■ **Task**: Your answer should be every line of the records that contains the word "dashboard", copied as it stands.
..........
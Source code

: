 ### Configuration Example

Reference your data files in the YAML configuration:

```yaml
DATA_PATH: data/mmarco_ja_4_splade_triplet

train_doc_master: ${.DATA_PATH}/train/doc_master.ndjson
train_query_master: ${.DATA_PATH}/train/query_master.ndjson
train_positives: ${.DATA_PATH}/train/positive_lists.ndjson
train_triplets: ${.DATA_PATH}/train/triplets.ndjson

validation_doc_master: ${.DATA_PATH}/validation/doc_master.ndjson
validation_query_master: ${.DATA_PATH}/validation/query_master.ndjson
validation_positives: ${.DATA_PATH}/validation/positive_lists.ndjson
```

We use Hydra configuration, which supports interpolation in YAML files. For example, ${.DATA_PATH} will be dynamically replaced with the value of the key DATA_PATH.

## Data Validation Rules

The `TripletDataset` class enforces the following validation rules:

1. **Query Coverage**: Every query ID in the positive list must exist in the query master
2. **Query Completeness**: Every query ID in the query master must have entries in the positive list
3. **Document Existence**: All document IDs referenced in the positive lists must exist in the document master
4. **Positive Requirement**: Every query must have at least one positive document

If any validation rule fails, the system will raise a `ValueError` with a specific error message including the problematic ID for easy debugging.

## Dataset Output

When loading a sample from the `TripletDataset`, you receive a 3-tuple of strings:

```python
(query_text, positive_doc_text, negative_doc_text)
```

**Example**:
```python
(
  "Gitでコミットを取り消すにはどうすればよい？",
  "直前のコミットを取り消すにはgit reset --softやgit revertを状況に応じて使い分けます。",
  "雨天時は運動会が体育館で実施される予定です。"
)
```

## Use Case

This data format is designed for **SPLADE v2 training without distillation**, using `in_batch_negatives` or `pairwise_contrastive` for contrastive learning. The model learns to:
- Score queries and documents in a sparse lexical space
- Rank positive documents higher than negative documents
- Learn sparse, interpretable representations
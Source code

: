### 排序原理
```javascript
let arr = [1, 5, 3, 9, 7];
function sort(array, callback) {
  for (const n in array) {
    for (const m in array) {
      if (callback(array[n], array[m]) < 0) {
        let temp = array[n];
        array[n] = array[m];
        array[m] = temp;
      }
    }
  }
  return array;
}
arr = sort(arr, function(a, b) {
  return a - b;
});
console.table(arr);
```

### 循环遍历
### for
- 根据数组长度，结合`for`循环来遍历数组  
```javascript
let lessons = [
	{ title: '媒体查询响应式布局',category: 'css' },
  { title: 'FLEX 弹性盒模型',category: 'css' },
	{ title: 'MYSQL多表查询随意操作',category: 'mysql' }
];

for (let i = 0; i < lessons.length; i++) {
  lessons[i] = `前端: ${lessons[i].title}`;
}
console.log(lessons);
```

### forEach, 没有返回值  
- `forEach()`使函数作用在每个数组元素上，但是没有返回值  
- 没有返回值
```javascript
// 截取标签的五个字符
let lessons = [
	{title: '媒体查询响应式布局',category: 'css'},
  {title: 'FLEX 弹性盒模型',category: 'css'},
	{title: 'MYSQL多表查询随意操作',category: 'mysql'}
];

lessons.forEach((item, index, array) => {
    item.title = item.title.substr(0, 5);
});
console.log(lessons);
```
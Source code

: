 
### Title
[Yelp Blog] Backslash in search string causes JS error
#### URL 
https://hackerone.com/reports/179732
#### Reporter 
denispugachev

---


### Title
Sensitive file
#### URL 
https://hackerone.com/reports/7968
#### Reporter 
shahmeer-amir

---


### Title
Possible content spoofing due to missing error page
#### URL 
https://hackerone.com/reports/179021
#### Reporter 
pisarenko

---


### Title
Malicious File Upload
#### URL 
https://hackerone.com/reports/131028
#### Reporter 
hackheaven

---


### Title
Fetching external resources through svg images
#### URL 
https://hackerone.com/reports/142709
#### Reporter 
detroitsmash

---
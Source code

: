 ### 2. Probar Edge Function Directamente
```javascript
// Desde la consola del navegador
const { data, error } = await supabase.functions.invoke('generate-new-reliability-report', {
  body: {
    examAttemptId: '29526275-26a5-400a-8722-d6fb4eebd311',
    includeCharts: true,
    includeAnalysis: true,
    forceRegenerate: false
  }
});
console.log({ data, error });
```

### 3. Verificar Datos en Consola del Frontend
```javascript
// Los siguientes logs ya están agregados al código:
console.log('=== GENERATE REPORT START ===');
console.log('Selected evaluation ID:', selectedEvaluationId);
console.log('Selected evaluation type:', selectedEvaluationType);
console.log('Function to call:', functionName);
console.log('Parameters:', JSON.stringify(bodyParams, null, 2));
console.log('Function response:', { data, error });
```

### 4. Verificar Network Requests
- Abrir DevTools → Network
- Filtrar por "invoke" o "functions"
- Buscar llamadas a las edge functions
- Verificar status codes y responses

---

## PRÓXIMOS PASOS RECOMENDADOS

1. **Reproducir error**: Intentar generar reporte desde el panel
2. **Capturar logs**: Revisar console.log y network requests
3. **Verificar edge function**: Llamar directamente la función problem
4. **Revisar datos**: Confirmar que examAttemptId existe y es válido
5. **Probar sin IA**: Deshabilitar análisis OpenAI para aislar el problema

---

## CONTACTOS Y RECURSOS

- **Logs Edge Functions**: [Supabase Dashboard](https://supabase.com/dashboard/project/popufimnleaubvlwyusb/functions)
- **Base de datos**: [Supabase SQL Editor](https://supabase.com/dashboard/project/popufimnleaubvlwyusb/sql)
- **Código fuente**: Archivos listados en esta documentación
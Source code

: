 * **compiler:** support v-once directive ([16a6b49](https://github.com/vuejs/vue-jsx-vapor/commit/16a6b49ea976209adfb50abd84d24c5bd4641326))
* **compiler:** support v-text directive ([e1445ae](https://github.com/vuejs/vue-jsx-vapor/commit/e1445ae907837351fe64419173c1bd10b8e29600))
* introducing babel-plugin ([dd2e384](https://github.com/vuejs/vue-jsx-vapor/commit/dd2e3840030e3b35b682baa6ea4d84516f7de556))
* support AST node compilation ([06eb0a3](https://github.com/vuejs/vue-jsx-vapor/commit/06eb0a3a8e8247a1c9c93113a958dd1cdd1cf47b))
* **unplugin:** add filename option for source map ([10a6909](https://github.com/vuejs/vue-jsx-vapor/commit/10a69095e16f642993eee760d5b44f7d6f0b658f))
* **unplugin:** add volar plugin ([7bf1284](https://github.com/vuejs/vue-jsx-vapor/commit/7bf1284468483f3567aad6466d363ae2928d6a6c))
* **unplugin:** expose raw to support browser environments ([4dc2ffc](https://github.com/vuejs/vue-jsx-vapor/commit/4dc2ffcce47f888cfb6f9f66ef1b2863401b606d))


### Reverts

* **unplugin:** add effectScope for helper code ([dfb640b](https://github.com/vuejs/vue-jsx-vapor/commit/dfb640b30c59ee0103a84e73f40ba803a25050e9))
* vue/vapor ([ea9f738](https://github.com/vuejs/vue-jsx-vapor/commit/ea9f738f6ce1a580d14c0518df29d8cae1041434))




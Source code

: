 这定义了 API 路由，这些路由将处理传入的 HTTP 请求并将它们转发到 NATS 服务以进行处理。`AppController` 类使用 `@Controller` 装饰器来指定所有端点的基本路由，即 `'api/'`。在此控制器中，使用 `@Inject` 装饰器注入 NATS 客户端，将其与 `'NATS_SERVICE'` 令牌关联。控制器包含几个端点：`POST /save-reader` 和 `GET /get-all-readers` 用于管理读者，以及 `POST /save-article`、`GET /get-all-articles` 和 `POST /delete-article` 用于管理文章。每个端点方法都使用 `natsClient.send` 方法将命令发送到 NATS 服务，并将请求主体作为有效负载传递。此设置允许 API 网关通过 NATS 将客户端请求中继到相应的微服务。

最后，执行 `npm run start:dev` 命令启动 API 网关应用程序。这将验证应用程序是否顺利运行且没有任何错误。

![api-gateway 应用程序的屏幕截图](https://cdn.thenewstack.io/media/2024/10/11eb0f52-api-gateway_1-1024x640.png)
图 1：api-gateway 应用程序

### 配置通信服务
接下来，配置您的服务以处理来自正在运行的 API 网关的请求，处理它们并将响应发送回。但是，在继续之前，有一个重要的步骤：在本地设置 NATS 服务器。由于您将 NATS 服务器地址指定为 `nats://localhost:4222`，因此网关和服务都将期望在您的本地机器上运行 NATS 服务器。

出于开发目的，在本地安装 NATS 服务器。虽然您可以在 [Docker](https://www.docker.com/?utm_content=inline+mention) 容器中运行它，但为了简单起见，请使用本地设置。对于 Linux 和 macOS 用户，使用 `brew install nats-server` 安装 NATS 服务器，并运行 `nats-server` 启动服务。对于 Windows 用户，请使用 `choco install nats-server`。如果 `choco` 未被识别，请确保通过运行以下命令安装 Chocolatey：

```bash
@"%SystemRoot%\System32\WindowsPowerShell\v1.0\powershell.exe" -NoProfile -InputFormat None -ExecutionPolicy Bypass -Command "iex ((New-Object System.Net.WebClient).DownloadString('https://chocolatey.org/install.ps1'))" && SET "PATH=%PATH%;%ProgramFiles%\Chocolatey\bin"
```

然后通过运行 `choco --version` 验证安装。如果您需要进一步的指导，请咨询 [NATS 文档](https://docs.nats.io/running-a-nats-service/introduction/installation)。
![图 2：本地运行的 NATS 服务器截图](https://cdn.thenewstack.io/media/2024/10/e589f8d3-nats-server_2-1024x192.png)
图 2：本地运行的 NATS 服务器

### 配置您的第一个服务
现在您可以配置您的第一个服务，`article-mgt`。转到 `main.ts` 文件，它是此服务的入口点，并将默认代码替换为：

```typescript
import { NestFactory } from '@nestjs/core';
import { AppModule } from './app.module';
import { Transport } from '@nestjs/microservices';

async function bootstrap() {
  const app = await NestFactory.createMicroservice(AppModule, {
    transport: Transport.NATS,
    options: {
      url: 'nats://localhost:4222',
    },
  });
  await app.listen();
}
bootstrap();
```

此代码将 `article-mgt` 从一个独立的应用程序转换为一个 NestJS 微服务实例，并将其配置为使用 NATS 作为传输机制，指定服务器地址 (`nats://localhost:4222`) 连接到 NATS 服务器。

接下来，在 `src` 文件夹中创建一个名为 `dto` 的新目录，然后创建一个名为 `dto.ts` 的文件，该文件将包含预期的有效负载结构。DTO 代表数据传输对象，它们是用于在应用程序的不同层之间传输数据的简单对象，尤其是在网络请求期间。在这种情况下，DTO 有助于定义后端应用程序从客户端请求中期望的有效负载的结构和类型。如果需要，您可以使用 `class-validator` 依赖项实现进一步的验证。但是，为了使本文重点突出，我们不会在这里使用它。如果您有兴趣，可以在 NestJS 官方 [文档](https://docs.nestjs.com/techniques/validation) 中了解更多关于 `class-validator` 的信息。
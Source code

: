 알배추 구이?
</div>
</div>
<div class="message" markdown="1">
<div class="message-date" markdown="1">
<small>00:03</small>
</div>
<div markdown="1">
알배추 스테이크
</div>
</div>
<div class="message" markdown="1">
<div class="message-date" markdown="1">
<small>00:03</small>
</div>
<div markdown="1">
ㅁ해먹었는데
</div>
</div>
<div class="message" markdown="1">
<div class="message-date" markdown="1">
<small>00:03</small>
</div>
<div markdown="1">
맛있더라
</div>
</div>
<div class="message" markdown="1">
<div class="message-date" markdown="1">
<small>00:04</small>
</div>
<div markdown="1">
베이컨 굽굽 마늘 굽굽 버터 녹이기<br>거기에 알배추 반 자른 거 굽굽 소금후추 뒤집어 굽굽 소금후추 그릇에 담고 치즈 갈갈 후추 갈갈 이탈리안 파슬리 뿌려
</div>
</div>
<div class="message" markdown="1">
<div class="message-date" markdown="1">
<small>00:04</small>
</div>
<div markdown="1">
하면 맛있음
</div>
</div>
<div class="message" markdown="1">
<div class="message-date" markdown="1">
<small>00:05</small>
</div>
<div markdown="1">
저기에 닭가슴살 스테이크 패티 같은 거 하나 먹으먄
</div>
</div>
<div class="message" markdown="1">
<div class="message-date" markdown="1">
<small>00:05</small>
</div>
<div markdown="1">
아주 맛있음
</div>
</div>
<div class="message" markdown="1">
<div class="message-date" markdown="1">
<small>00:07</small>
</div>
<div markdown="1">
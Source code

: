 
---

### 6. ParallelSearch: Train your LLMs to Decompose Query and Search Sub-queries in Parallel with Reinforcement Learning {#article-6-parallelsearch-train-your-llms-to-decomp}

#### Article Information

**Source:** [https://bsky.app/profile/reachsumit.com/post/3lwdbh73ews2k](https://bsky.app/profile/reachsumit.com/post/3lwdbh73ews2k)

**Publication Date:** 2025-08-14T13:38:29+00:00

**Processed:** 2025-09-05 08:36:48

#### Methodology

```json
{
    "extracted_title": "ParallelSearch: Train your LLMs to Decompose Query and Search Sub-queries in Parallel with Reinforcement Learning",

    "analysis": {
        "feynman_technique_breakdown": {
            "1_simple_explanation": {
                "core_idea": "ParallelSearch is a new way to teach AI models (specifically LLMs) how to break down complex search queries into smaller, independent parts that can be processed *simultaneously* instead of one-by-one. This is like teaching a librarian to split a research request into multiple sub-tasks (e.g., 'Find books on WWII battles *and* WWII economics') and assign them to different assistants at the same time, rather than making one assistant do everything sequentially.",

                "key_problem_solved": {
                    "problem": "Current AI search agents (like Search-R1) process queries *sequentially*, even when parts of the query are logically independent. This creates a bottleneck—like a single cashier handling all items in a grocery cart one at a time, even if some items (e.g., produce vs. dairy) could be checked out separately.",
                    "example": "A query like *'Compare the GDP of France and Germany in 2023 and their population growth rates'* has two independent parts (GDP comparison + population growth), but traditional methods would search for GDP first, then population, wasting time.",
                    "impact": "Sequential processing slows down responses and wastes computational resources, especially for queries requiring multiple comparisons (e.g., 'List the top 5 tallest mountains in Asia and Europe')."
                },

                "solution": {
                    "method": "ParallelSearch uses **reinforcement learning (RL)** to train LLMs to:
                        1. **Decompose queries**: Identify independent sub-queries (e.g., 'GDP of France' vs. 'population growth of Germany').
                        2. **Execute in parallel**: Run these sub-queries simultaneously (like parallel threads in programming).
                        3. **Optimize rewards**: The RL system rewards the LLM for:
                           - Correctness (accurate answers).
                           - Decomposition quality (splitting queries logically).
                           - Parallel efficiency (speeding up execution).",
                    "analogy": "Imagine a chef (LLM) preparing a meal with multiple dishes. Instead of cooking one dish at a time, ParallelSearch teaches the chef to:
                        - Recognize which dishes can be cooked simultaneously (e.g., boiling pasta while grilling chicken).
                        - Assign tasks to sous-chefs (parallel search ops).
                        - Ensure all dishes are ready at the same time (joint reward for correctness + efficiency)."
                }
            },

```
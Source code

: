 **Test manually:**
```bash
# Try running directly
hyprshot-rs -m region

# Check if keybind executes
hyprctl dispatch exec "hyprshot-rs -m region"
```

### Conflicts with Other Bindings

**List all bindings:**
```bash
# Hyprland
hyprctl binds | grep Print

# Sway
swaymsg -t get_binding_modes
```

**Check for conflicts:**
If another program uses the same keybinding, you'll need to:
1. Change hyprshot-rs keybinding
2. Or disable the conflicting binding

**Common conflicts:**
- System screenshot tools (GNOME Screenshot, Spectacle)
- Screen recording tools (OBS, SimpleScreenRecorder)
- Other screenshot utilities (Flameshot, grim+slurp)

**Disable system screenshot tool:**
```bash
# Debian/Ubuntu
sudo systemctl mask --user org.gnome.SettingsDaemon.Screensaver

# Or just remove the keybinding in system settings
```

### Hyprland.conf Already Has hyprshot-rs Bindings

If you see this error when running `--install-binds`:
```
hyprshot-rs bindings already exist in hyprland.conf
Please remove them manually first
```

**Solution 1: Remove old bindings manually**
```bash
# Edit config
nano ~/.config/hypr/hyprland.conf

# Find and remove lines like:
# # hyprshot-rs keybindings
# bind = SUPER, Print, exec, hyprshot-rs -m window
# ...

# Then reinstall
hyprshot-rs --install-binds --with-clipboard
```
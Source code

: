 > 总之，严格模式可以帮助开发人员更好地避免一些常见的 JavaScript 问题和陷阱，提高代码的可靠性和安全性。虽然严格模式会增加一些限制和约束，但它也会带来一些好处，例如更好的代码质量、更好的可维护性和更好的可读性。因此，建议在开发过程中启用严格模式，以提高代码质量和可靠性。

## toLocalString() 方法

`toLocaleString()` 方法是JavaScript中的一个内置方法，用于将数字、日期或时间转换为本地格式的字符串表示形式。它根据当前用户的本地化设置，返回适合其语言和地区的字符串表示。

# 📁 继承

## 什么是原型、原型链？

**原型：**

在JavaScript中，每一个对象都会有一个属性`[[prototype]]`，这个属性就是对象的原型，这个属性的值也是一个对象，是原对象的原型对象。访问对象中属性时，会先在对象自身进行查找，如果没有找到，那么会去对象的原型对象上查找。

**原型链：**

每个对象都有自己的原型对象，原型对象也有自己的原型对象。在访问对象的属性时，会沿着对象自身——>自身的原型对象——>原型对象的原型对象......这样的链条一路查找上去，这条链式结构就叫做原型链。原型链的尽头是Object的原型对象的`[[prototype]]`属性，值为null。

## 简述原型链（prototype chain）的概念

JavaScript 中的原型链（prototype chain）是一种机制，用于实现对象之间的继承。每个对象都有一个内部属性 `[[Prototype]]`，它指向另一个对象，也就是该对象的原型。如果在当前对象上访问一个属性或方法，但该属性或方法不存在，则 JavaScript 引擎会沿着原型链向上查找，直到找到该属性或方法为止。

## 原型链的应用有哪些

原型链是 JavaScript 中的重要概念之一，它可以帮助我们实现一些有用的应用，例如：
..........
■ **Task result**:
- **Logs Edge Functions**: [Supabase Dashboard](https://supabase.com/dashboard/project/popufimnleaubvlwyusb/functions)
- **Base de datos**: [Supabase SQL Editor](https://supabase.com/dashboard/project/popufimnleaubvlwyusb/sql)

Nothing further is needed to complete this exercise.